Search the records for the string "information" and copy every line in which it appears.

##########

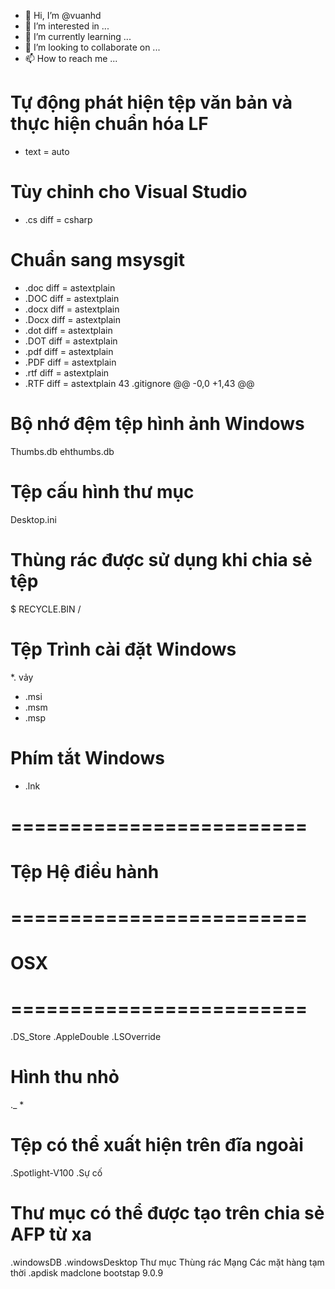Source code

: - 👋 Hi, I’m @vuanhd
- 👀 I’m interested in ...
- 🌱 I’m currently learning ...
- 💞️ I’m looking to collaborate on ...
- 📫 How to reach me ...

<!---
vuanhd/vuanhd is a ✨ special ✨ repository because its `README.md` (this file) appears on your GitHub profile.
You can click the Preview link to take a look at your changes.
--->
# Tự động phát hiện tệp văn bản và thực hiện chuẩn hóa LF
*  text = auto

# Tùy chỉnh cho Visual Studio
* .cs      diff = csharp

# Chuẩn sang msysgit
* .doc 	 diff = astextplain
* .DOC 	 diff = astextplain
* .docx  diff = astextplain
* .Docx  diff = astextplain
* .dot   diff = astextplain
* .DOT   diff = astextplain
* .pdf   diff = astextplain
* .PDF 	 diff = astextplain
* .rtf 	 diff = astextplain
* .RTF 	 diff = astextplain
 43  .gitignore 
@@ -0,0 +1,43 @@
# Bộ nhớ đệm tệp hình ảnh Windows
Thumbs.db
ehthumbs.db

# Tệp cấu hình thư mục
Desktop.ini

# Thùng rác được sử dụng khi chia sẻ tệp
$ RECYCLE.BIN /

# Tệp Trình cài đặt Windows
*. vảy
* .msi
* .msm
* .msp

# Phím tắt Windows
* .lnk

# =========================
# Tệp Hệ điều hành
# =========================

# OSX
# =========================

.DS_Store
.AppleDouble
.LSOverride

# Hình thu nhỏ
._ *

# Tệp có thể xuất hiện trên đĩa ngoài
.Spotlight-V100
.Sự cố

# Thư mục có thể được tạo trên chia sẻ AFP từ xa
.windowsDB
.windowsDesktop
 Thư mục Thùng rác  Mạng
 Các mặt hàng tạm thời
.apdisk
madclone bootstap 9.0.9
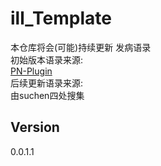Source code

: # ill_Template
本仓库将会(可能)持续更新 发病语录   
初始版本语录来源:  
[PN-Plugin](https://github.com/ProjectNu11/PN-Plugins)  
后续更新语录来源:  
由suchen四处搜集  
## Version  
0.0.1.1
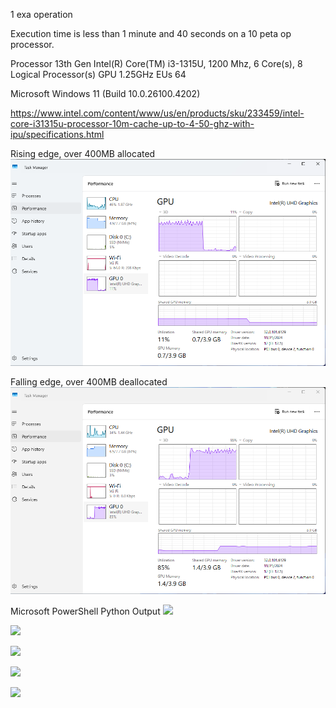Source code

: 1 exa operation

Execution time is less than 1 minute and 40 seconds on a 10 peta op processor.

Processor 13th Gen Intel(R) Core(TM) i3-1315U, 1200 Mhz, 6 Core(s), 8 Logical Processor(s)
GPU 1.25GHz
EUs 64

Microsoft Windows 11 (Build 10.0.26100.4202)

https://www.intel.com/content/www/us/en/products/sku/233459/intel-core-i31315u-processor-10m-cache-up-to-4-50-ghz-with-ipu/specifications.html

Rising edge,
over 400MB allocated
![](images\Screenshot%202025-07-06%20112950.png)

Falling edge,
over 400MB deallocated
![](images\Screenshot%202025-07-06%20113100.png)

Microsoft PowerShell Python Output
![](images\images\Screenshot%202025-07-06%20114110.png)

![](https://computationalmodelling.bitbucket.io/tools/PyOpenCL/opencl_logo.jpg)

![](https://www.python.org/static/img/psf-logo.png)

![](https://upload.wikimedia.org/wikipedia/commons/6/64/Intel-logo-2022.png)

![](https://upload.wikimedia.org/wikipedia/commons/9/96/Microsoft_logo_%282012%29.svg)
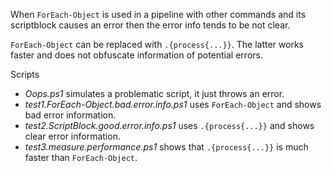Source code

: 
When `ForEach-Object` is used in a pipeline with other commands and its
scriptblock causes an error then the error info tends to be not clear.

`ForEach-Object` can be replaced with `.{process{...}}`. The latter works
faster and does not obfuscate information of potential errors.

Scripts

- *Oops.ps1* simulates a problematic script, it just throws an error.
- *test1.ForEach-Object.bad.error.info.ps1* uses `ForEach-Object` and shows bad error information.
- *test2.ScriptBlock.good.error.info.ps1* uses `.{process{...}}` and shows clear error information.
- *test3.measure.performance.ps1* shows that `.{process{...}}` is much faster than `ForEach-Object`.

##########

SOLVED EXERCISE:
faster and does not obfuscate information of potential errors.
- *test1.ForEach-Object.bad.error.info.ps1* uses `ForEach-Object` and shows bad error information.
- *test2.ScriptBlock.good.error.info.ps1* uses `.{process{...}}` and shows clear error information.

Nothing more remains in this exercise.